Demographic Model of a grass population with symbiotic and non symbiotic plants
This repository contains all the code used in the manuscript:
Title: "Interplay between endophyte prevalence, effects and transmission: insights from a natural grass population" Authors: Anaïs Gibert, Danièle Magda, Laurent Hazard, Year of publication: doi:
Synopsis of the study
Two main mechanisms are thought to affect the prevalence of endophyte-grass symbiosis in host populations: the mode of endophyte transmission, and the fitness differential between symbiotic and non-symbiotic plants. These mechanisms have mostly been studied in synthetic grass populations. If we are to improve our understanding of the ecological and evolutionary dynamics of such symbioses, we now need to determine the combinations of mechanisms actually operate in the wild, in populations shaped by evolutionary history. We used a demographic population modeling approach to identify the mechanisms operating in a natural stand of an intermediate population (i.e. 50% of plants symbiotic) of the native grass Festuca eskia. We recorded demographic data in the wild over a period of three years, with manipulation of the soil resources for half the population. We developed two stage-structured matrix population models. The first model concerned either symbiotic or non-symbiotic plants. The second model included both symbiotic and non-symbiotic plants and took endophyte transmission rates into account. According to our models, symbiotic had a higher population growth rate than non-symbiotic plants, but endophyte prevalence was about 58%. Endophyte transmission rates were about 0.67 or 0.87, depending on the growth stage considered. In the presence of nutrient supplementation, population growth rates were still significantly higher for symbiotic than for non-symbiotic plants, but endophyte prevalence fell to 0%. At vertical transmission rates below 0.10-0.20, no symbiosis was observed. Our models showed that a positive benefit of the endophyte and vertical transmission rates of about 0.6 would lead to the coexistence of symbiotic and non-symbiotic F. eskia plants. These two mechanisms can be independent over short time scales following an environmental change.
Running the code
Here we present the data and the code to perform the meta-analyses and all the figures from the paper. Once you have the required packages installed, run this command:
source("analysis.R") Figures and tables will be output to a directory output. All the data used in the analyses and included as supplementary material with the paper.

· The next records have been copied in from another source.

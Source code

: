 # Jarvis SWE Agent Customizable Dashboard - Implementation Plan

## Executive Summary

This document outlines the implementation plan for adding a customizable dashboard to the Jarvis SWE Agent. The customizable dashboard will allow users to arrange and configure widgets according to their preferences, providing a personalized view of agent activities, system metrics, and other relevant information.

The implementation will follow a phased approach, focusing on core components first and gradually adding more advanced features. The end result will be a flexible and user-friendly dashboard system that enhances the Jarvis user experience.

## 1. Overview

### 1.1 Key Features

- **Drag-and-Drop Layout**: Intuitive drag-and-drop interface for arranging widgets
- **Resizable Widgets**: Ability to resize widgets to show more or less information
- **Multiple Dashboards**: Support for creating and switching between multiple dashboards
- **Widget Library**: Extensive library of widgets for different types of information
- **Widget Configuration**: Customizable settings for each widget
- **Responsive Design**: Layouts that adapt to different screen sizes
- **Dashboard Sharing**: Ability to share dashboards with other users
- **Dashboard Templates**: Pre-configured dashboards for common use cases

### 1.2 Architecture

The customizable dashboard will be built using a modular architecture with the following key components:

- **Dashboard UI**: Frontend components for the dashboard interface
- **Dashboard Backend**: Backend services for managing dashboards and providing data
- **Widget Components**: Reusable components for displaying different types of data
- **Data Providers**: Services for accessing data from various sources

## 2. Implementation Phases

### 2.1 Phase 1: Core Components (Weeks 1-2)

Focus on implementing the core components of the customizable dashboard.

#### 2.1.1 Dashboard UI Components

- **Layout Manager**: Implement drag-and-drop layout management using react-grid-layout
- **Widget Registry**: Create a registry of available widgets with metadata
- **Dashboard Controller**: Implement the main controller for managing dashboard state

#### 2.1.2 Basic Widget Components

List of files available and explanation
data directory containing all the data used in analysis data/md.csv: raw data, needed to run the analyses data/md_simu: raw data from ULM simulations data/ULM.files containing script to run models in ULM (Unified Life Model) software (see Ferrière et al 1996, Legendre and Clobert 1995)
R directory containing functions used in analysis R/data.processing: main script to clean the dataset, calculate the parameters, and create the matrices used in ULM R/statistical_test.R: main script to run all the tests used in the ms R/plots. R: main script to run all the plots
analysis.R: main script to run the analyses and generate all the figures.
Contributors Anais Gibert
Ferrière R, Sarrazin F, Legendre S, Baron JP. Matrix population models applied to viability analysis and conservation : theory and practice using the ULM software. Acta Oecologica. Elsevier; 1996;17(6):629–56. Legendre S, Clobert J. ULM, a software for conservation and evolutionary biologists. Journal of Applied Statistics. 1995 Nov;22(5-6):817–34.